#### RECORDS SUPPLIED
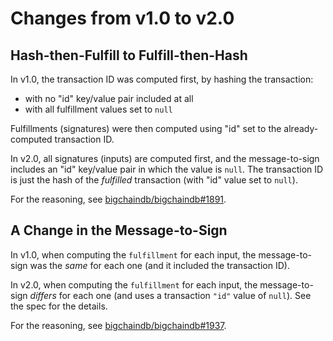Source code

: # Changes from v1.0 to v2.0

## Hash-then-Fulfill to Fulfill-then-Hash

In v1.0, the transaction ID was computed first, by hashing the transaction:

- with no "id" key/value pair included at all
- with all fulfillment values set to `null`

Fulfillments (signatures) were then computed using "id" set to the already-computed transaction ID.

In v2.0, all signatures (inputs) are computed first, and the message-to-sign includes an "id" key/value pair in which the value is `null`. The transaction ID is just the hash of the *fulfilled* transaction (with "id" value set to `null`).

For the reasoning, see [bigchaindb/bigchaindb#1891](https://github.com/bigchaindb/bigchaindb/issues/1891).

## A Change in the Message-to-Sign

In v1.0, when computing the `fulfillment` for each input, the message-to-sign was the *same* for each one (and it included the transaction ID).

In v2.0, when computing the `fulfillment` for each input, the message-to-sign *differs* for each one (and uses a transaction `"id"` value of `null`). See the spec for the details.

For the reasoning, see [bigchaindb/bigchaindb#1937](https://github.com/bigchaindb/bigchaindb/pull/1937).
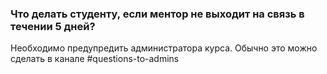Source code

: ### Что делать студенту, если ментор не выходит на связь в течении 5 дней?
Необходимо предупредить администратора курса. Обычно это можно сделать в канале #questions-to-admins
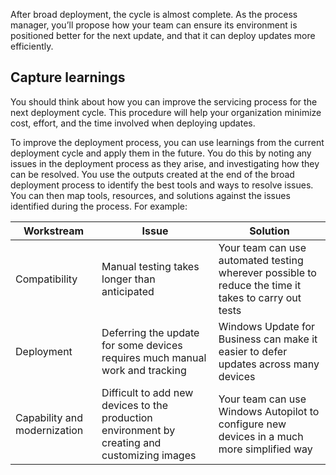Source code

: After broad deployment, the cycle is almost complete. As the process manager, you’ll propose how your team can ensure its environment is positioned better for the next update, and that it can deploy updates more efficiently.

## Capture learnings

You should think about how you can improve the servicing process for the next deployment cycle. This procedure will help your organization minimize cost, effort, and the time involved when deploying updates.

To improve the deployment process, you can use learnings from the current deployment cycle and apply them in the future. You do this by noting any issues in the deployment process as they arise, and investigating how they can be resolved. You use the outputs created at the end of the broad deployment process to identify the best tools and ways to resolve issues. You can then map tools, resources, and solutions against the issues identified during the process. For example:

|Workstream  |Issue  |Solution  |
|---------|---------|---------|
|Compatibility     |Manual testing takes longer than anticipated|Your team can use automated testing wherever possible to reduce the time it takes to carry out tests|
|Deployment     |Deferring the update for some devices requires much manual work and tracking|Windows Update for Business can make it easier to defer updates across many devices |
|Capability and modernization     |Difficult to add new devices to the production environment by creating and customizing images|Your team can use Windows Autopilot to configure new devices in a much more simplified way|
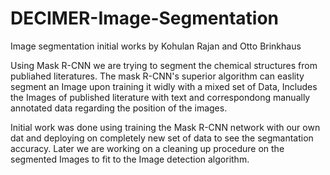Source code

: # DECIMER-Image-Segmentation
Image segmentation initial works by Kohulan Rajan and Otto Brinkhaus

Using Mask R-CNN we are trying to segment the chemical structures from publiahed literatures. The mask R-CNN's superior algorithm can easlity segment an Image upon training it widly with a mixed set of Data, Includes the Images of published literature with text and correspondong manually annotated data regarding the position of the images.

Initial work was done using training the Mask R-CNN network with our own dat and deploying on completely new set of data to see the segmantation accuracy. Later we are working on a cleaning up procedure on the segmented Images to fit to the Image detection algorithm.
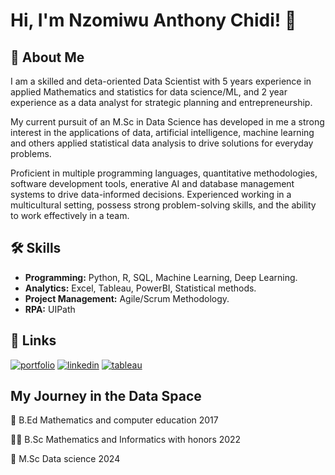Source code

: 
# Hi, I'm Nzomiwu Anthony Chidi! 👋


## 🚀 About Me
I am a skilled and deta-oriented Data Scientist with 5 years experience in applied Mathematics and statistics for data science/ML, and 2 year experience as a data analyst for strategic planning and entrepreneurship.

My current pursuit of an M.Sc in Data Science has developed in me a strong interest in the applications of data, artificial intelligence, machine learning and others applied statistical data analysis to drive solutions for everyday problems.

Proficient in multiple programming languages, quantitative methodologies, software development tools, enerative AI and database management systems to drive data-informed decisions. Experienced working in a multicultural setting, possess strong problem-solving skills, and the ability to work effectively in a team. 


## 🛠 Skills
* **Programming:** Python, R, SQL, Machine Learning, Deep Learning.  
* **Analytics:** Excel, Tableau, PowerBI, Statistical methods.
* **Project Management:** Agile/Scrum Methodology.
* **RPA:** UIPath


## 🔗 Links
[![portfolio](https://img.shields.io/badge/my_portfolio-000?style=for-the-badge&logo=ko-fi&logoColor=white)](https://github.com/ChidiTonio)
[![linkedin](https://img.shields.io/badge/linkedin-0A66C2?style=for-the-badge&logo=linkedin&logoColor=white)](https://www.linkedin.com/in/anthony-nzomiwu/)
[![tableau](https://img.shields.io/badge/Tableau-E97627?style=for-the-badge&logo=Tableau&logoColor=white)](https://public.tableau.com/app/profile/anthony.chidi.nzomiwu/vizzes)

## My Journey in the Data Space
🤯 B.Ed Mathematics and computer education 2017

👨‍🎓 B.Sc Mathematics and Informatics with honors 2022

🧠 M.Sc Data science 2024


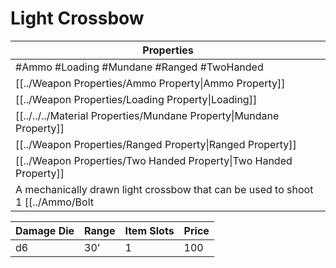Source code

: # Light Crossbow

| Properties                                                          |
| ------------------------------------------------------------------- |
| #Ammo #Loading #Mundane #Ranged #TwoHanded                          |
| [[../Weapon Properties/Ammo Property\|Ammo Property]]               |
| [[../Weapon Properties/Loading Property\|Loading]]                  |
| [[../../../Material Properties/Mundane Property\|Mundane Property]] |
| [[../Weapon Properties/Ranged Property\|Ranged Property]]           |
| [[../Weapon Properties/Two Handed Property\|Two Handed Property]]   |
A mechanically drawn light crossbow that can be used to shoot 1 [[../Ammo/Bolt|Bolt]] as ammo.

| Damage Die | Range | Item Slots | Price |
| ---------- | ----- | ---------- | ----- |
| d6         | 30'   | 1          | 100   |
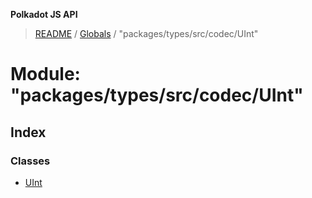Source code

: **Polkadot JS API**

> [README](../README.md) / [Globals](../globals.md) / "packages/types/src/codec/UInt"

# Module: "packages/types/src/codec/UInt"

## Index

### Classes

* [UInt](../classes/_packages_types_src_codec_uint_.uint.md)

#### WHAT IS NEEDED
Each entry must be retyped word for word, with every image omitted.

#### RESPONSE AREA
Source code

: # Changes from v1.0 to v2.0

## Hash-then-Fulfill to Fulfill-then-Hash

In v1.0, the transaction ID was computed first, by hashing the transaction:

- with no "id" key/value pair included at all
- with all fulfillment values set to `null`

Fulfillments (signatures) were then computed using "id" set to the already-computed transaction ID.

In v2.0, all signatures (inputs) are computed first, and the message-to-sign includes an "id" key/value pair in which the value is `null`. The transaction ID is just the hash of the *fulfilled* transaction (with "id" value set to `null`).

For the reasoning, see [bigchaindb/bigchaindb#1891](https://github.com/bigchaindb/bigchaindb/issues/1891).

## A Change in the Message-to-Sign

In v1.0, when computing the `fulfillment` for each input, the message-to-sign was the *same* for each one (and it included the transaction ID).

In v2.0, when computing the `fulfillment` for each input, the message-to-sign *differs* for each one (and uses a transaction `"id"` value of `null`). See the spec for the details.

For the reasoning, see [bigchaindb/bigchaindb#1937](https://github.com/bigchaindb/bigchaindb/pull/1937).
Source code

: ### Что делать студенту, если ментор не выходит на связь в течении 5 дней?
Необходимо предупредить администратора курса. Обычно это можно сделать в канале #questions-to-admins
Source code

: After broad deployment, the cycle is almost complete. As the process manager, you’ll propose how your team can ensure its environment is positioned better for the next update, and that it can deploy updates more efficiently.

## Capture learnings

You should think about how you can improve the servicing process for the next deployment cycle. This procedure will help your organization minimize cost, effort, and the time involved when deploying updates.

To improve the deployment process, you can use learnings from the current deployment cycle and apply them in the future. You do this by noting any issues in the deployment process as they arise, and investigating how they can be resolved. You use the outputs created at the end of the broad deployment process to identify the best tools and ways to resolve issues. You can then map tools, resources, and solutions against the issues identified during the process. For example:

|Workstream  |Issue  |Solution  |
|---------|---------|---------|
|Compatibility     |Manual testing takes longer than anticipated|Your team can use automated testing wherever possible to reduce the time it takes to carry out tests|
|Deployment     |Deferring the update for some devices requires much manual work and tracking|Windows Update for Business can make it easier to defer updates across many devices |
|Capability and modernization     |Difficult to add new devices to the production environment by creating and customizing images|Your team can use Windows Autopilot to configure new devices in a much more simplified way|
Source code

: # DECIMER-Image-Segmentation
Image segmentation initial works by Kohulan Rajan and Otto Brinkhaus

Using Mask R-CNN we are trying to segment the chemical structures from publiahed literatures. The mask R-CNN's superior algorithm can easlity segment an Image upon training it widly with a mixed set of Data, Includes the Images of published literature with text and correspondong manually annotated data regarding the position of the images.

Initial work was done using training the Mask R-CNN network with our own dat and deploying on completely new set of data to see the segmantation accuracy. Later we are working on a cleaning up procedure on the segmented Images to fit to the Image detection algorithm.
Source code

: 
# Hi, I'm Nzomiwu Anthony Chidi! 👋


## 🚀 About Me
I am a skilled and deta-oriented Data Scientist with 5 years experience in applied Mathematics and statistics for data science/ML, and 2 year experience as a data analyst for strategic planning and entrepreneurship.

My current pursuit of an M.Sc in Data Science has developed in me a strong interest in the applications of data, artificial intelligence, machine learning and others applied statistical data analysis to drive solutions for everyday problems.

Proficient in multiple programming languages, quantitative methodologies, software development tools, enerative AI and database management systems to drive data-informed decisions. Experienced working in a multicultural setting, possess strong problem-solving skills, and the ability to work effectively in a team. 


## 🛠 Skills
* **Programming:** Python, R, SQL, Machine Learning, Deep Learning.  
* **Analytics:** Excel, Tableau, PowerBI, Statistical methods.
* **Project Management:** Agile/Scrum Methodology.
* **RPA:** UIPath


## 🔗 Links
[![portfolio](https://img.shields.io/badge/my_portfolio-000?style=for-the-badge&logo=ko-fi&logoColor=white)](https://github.com/ChidiTonio)
[![linkedin](https://img.shields.io/badge/linkedin-0A66C2?style=for-the-badge&logo=linkedin&logoColor=white)](https://www.linkedin.com/in/anthony-nzomiwu/)
[![tableau](https://img.shields.io/badge/Tableau-E97627?style=for-the-badge&logo=Tableau&logoColor=white)](https://public.tableau.com/app/profile/anthony.chidi.nzomiwu/vizzes)

## My Journey in the Data Space
🤯 B.Ed Mathematics and computer education 2017

👨‍🎓 B.Sc Mathematics and Informatics with honors 2022

🧠 M.Sc Data science 2024


Source code

: # Light Crossbow

| Properties                                                          |
| ------------------------------------------------------------------- |
| #Ammo #Loading #Mundane #Ranged #TwoHanded                          |
| [[../Weapon Properties/Ammo Property\|Ammo Property]]               |
| [[../Weapon Properties/Loading Property\|Loading]]                  |
| [[../../../Material Properties/Mundane Property\|Mundane Property]] |
| [[../Weapon Properties/Ranged Property\|Ranged Property]]           |
| [[../Weapon Properties/Two Handed Property\|Two Handed Property]]   |
A mechanically drawn light crossbow that can be used to shoot 1 [[../Ammo/Bolt|Bolt]] as ammo.

| Damage Die | Range | Item Slots | Price |
| ---------- | ----- | ---------- | ----- |
| d6         | 30'   | 1          | 100   |
Source code

: **Polkadot JS API**

> [README](../README.md) / [Globals](../globals.md) / "packages/types/src/codec/UInt"

# Module: "packages/types/src/codec/UInt"

## Index

### Classes

* [UInt](../classes/_packages_types_src_codec_uint_.uint.md)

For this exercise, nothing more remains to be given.